Extraordinary things can happen to you while filming. We were doing two episodes called The Awakening in a little village in Wiltshire, and there was this scene in it where I was supposed to run around this corner and see two people on horseback, and they had to ride past me and l had to jump in the ditch. So I'm around this side of a wall, and I can see right in the distance the production manager, who's going to wave to me when I have to run around the corner and start the scene. I can't see anybody else, and I feel a tap on my shoulder and there's this old country yokel standing there beside me and he says "You that Mark Strickson chap off Doctor Who?", and I say "Yes, yes, I am. Would you mind, we're just about to do a scene. I'll talk to you later, okay?" and the yokel says, "My grandson looks like you, 'cept he's much more 'andsome. He's a better actor as well." Then he said, "He's a better gymnast as well. He's much fitter than you are." In the middle of Wiltshire, and here was this old guy telling me what a marvellous guy his grandson is! I couldn't believe it! These things do happen to you!

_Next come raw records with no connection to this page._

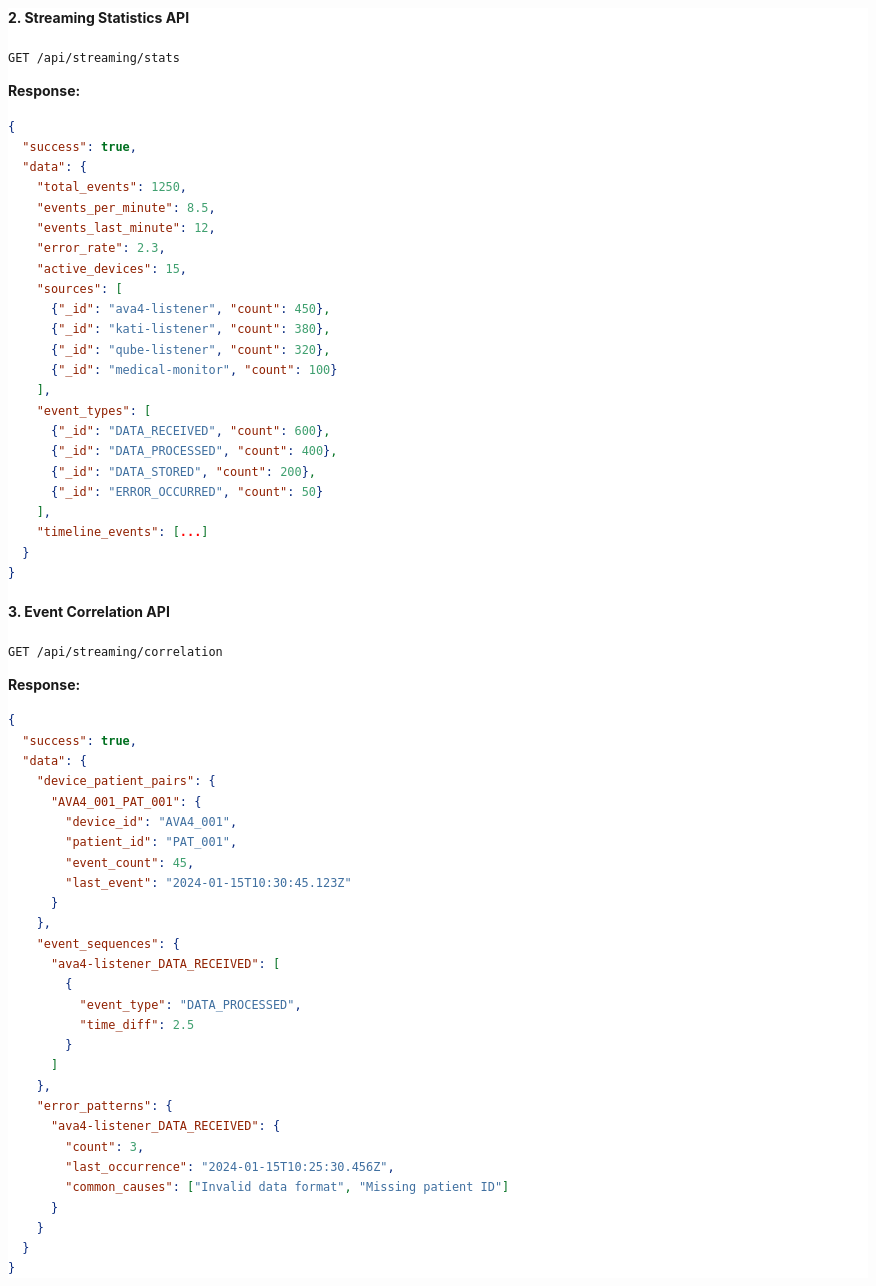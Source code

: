 #### 2. **Streaming Statistics API**
```http
GET /api/streaming/stats
```
**Response:**
```json
{
  "success": true,
  "data": {
    "total_events": 1250,
    "events_per_minute": 8.5,
    "events_last_minute": 12,
    "error_rate": 2.3,
    "active_devices": 15,
    "sources": [
      {"_id": "ava4-listener", "count": 450},
      {"_id": "kati-listener", "count": 380},
      {"_id": "qube-listener", "count": 320},
      {"_id": "medical-monitor", "count": 100}
    ],
    "event_types": [
      {"_id": "DATA_RECEIVED", "count": 600},
      {"_id": "DATA_PROCESSED", "count": 400},
      {"_id": "DATA_STORED", "count": 200},
      {"_id": "ERROR_OCCURRED", "count": 50}
    ],
    "timeline_events": [...]
  }
}
```

#### 3. **Event Correlation API**
```http
GET /api/streaming/correlation
```
**Response:**
```json
{
  "success": true,
  "data": {
    "device_patient_pairs": {
      "AVA4_001_PAT_001": {
        "device_id": "AVA4_001",
        "patient_id": "PAT_001",
        "event_count": 45,
        "last_event": "2024-01-15T10:30:45.123Z"
      }
    },
    "event_sequences": {
      "ava4-listener_DATA_RECEIVED": [
        {
          "event_type": "DATA_PROCESSED",
          "time_diff": 2.5
        }
      ]
    },
    "error_patterns": {
      "ava4-listener_DATA_RECEIVED": {
        "count": 3,
        "last_occurrence": "2024-01-15T10:25:30.456Z",
        "common_causes": ["Invalid data format", "Missing patient ID"]
      }
    }
  }
}
```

So many things go wrong on Doctor Who it isn't funny, you just have to do them again, but when something goes cataclysmically wrong you can but laugh. We had a scene in The Awakening where Janet was playing the May Queen and she was to draw up outside a lych gate, the gate which leads into a churchyard. The church we were filming at didn't have a lych gate, so one was built, a beautiful lych gate, fence either side and honey suckle all over it. The cart was supposed to come along accompanied by men on horseback. These men went through the lych gate when the cart stopped and Janet was to get off and walk through the gate into the church. We got the horses from a local riding stable, and horses at a riding stable have a leading horse, and the other horses just follow wherever that horse goes. Unfortunately the leading horse wasn't the one they attached to the cart, it was one of the ones that rode up and went under the lych gate. So the cart didn't stop - the horse pulling the cart followed the leading horse into the lych gate, completely demolishing it, breaking the axle, and nearly injuring Janet rather badly. That was the worst thing that ever happened on Doctor Who to us.

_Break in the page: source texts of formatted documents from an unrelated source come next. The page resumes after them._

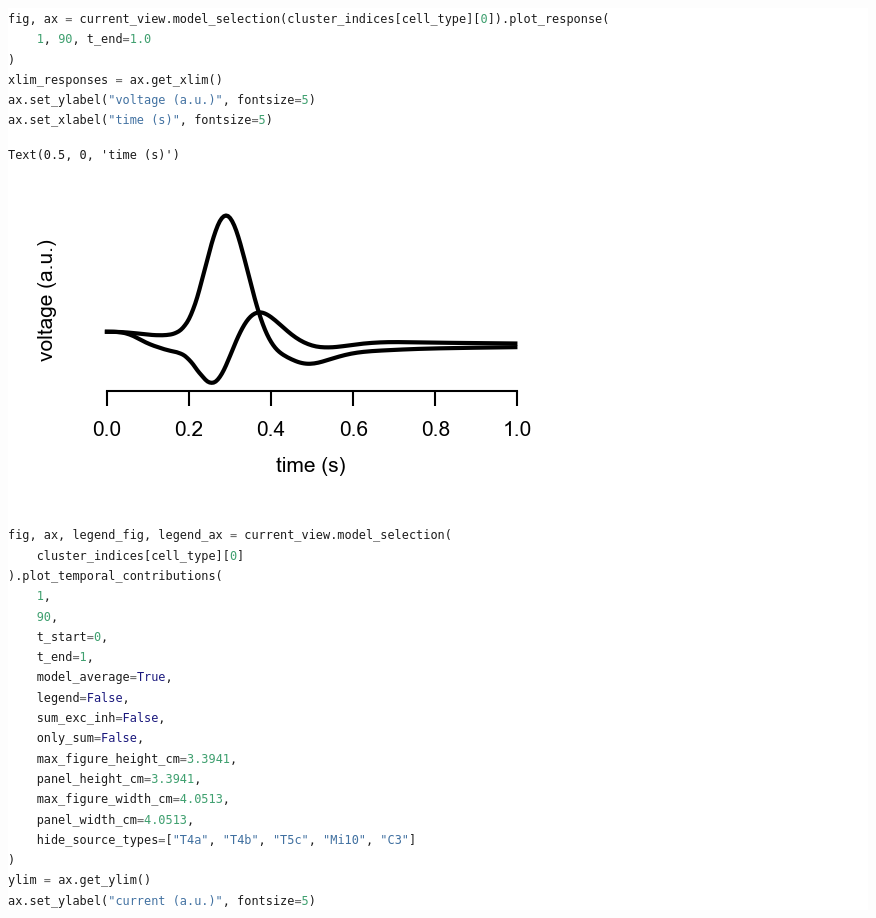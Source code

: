 
```python
fig, ax = current_view.model_selection(cluster_indices[cell_type][0]).plot_response(
    1, 90, t_end=1.0
)
xlim_responses = ax.get_xlim()
ax.set_ylabel("voltage (a.u.)", fontsize=5)
ax.set_xlabel("time (s)", fontsize=5)
```




    Text(0.5, 0, 'time (s)')




    
![png](figure_04_mechanisms_files/figure_04_mechanisms_25_1.png)
    



```python
fig, ax, legend_fig, legend_ax = current_view.model_selection(
    cluster_indices[cell_type][0]
).plot_temporal_contributions(
    1,
    90,
    t_start=0,
    t_end=1,
    model_average=True,
    legend=False,
    sum_exc_inh=False,
    only_sum=False,
    max_figure_height_cm=3.3941,
    panel_height_cm=3.3941,
    max_figure_width_cm=4.0513,
    panel_width_cm=4.0513,
    hide_source_types=["T4a", "T4b", "T5c", "Mi10", "C3"]
)
ylim = ax.get_ylim()
ax.set_ylabel("current (a.u.)", fontsize=5)
```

Explosions and Set Destruction

In Frontios there was this scene where Peter, Janet, and I are in this little cave and we had to come out and react to this explosion, which was to be done by a sort of cement mixer, with compressed air forced into it so that little chips of foam flew across the camera's sight so it looked like rock. So out we came and nothing happened. So we look puzzled and go back in to do it again. Then the floor manager says "On we go! Next scene." Peter says to the director, "Excuse me, but nothing happened, no explosion." And the reply comes back, "Don't worry, we'll lay something over later. Be fine. Off you go!" Any competent actor when there's an explosion does 'explosion acting' - we didn't do that, we assumed we would do it again and just stood there. But we didn't do it again, so you get this shot of this massive explosion and three actors just standing there. That used to happen all the time. You eventually learned that, come hell or high water, just keep acting until someone says stop.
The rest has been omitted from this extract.